In 1929, Lord Irwin had announced an offer of “dominion status” for India. But the whole thing was rather vague and the Round Table Conference was to discuss a future constitution.

British officials in India and in England were angered by the very idea of the pact as it was drawn up with a party whose sole purpose was to demolish the British Raj.

Premier Ramsay MacDonald (the first Labour Party Prime Minister) and Secretary of State William Wedgewood Benn wanted peace and wished to get it without weakening the position of the Labour Government. The also knew that the Round Table Conference would not be a success without the presence of Gandhiji and the Congress.

At the closing session of the Round Table Conference in January 1931 MacDonald expressed hope that the Congress would be able to attend the next session. The Viceroy promptly released Gandhiji and members of the Congress Working Committee. It was this gesture that prompted the Mahatma to meet the Viceroy.

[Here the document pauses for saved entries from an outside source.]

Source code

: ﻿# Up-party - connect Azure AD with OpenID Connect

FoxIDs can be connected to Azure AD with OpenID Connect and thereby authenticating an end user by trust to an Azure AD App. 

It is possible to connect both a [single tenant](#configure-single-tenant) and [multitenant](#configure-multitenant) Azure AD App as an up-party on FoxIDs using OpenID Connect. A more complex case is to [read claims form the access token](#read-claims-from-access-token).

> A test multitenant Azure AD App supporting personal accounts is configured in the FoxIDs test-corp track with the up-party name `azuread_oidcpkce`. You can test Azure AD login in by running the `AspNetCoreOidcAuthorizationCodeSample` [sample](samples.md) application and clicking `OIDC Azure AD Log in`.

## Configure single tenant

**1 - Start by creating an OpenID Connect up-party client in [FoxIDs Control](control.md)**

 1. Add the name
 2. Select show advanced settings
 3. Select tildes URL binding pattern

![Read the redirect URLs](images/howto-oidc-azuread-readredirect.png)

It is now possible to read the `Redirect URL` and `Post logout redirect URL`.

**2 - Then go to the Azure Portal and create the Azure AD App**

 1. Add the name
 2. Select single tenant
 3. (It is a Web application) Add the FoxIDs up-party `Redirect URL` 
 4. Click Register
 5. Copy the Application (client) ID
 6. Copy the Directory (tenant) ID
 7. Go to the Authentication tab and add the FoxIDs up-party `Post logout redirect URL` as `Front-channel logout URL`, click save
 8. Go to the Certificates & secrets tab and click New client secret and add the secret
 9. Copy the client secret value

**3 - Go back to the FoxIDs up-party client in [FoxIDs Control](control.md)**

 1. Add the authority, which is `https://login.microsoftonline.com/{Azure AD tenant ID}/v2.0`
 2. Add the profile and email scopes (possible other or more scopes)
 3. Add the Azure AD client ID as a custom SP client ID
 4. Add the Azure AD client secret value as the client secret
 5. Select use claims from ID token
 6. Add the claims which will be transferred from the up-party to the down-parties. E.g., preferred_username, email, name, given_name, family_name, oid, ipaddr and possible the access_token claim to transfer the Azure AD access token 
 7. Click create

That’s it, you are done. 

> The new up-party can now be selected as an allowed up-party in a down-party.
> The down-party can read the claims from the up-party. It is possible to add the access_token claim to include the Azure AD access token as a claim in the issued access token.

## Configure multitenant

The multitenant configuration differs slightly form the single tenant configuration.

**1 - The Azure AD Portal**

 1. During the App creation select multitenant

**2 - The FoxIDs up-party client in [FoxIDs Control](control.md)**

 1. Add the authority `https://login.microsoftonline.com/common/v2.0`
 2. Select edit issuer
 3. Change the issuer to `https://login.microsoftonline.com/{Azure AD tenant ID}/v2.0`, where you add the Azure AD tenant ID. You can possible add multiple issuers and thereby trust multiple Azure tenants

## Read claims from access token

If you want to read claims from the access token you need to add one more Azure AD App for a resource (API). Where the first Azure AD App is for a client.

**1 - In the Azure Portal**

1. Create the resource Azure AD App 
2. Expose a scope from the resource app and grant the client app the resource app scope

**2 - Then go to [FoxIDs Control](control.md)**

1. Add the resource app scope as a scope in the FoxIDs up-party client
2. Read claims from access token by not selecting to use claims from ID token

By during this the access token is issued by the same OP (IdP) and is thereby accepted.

Movements were commonly described as "struggles", "rebellions" and "wars without violence". Owing, however, to the common connotation of these words, they seemed to lay a disproportionate emphasis on the negative aspect of the movements, namely, opposition and conflict. The object of Satyagraha was, however, not to achieve the physical elimination or moral breakdown of an adversary—but, through suffering at his hands, to initiate a psychological processes that could make it possible for minds and hearts to meet. In such a struggle, a compromise with an opponent was neither heresy nor treason, but a natural and necessary step. If it turned out that the compromise was premature and the adversary was unrepentant, nothing prevented the Satyagrahi from returning to non-violent battle.

Gandhiji and Irwin had eight meetings (a total of 24 hours) and Gandhiji was impressed with Irwin’s sincerity. However, the terms of the Pact fell short of what Gandhiji had prescribed as the minimum for a treaty.

Some of the proposed conditions

- Discontinuation of the civil disobedience movement by the Indian National Congress (INC)

- The participation of the INC in the Round Table Conference

- Withdrawal of all ordinances issued by the British Government imposing curbs on the activities of the INC

- Release of prisoners arrested for participating in the civil disobedience movement and so on.